Утром они бежали по тропке вниз, завтракали в кафе, потом бродили по берегу. Взбирались на крутолобые камни, грелись, как ящерицы, на солнце, смотрели на кипение воды внизу - взрывы студеных брызг долетали до них. Было безлюдно, тихо, чисто... Скинув платье, в купальнике, делала она гимнастические упражнения. Он смотрел, как ловко получаются у нее стойки, мостики, как высоко она прыгает, просил: "А ну-ка еще!" Порой, когда море было тихим, они бросались в воду. Холод обжигал, перехватывал дыхание, проплыв немного, они выскакивали на берег и потом долго лежали на солнца.
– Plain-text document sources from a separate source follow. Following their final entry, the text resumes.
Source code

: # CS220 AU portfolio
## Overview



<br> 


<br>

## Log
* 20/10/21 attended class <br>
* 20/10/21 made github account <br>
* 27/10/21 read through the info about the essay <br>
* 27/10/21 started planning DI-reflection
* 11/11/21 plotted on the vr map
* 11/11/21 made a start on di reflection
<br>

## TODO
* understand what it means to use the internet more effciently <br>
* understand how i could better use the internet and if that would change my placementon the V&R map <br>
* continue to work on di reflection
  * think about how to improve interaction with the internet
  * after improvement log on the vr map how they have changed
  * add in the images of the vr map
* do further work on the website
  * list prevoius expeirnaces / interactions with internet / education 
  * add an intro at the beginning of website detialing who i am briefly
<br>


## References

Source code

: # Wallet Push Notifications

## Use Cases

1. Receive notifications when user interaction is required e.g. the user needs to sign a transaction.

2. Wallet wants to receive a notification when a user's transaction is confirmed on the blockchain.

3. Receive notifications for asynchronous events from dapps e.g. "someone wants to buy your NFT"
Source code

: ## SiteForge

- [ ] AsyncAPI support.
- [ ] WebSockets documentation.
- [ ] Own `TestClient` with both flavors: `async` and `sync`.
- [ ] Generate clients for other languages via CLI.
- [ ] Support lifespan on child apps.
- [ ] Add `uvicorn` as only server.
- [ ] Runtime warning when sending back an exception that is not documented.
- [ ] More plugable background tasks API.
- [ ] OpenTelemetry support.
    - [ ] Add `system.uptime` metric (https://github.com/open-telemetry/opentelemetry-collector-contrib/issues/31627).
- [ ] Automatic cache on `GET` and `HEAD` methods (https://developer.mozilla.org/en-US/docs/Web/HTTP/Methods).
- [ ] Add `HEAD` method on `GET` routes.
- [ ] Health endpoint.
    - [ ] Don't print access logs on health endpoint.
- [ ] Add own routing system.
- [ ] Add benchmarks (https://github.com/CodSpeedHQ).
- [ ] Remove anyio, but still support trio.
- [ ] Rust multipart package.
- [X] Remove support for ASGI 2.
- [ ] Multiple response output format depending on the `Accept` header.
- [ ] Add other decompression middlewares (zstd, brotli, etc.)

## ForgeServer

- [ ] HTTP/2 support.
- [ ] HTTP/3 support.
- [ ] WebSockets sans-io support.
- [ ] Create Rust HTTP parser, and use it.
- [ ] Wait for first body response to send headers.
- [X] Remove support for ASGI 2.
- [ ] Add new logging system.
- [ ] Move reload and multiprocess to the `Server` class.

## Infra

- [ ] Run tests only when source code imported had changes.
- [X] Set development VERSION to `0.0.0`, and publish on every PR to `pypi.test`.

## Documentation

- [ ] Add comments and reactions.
Прокалившись в горячих лучах, уходили под деревья воронцовско-го парка, бродили по дорожкам под тенистыми сводами, наполненными птичьим свистом и щебетом, рассказывали друг другу о детстве, родителях, школе, друзьях, институте...
Изредка поднимались они в горы. Здесь было совсем пустынно. Тихо стояли сосны, лениво покачивая ветвями, нагретые солнцем стволы источали смолу, пахло хвоей. Отсюда, сверху, море казалось фиолетовым, поднималось отвесно, как стена.
Лежали на склоне, усыпанном теплыми сухими иглами, смотрели на взбитые ветром пышные облака. Вскакивали, осыпая хвою, и принимались ловить друг друга с криком, хохотом, кружа и петляя меж сосновых стволов. Съезжали по скользким от хвои склонам, как с горы-ледянки, перелезали через каменные завалы, сползали по крутизне, хватаясь за кустарник, и, умаявшиеся, разгоряченные, голодные, вываливались из душных зарослей дрока на шоссе. Асфальт приводил их в узкие алупкинские улочки, стесненные белыми стенами домов с черепичными красными крышами, с кустами жасмина и шиповника под окнами.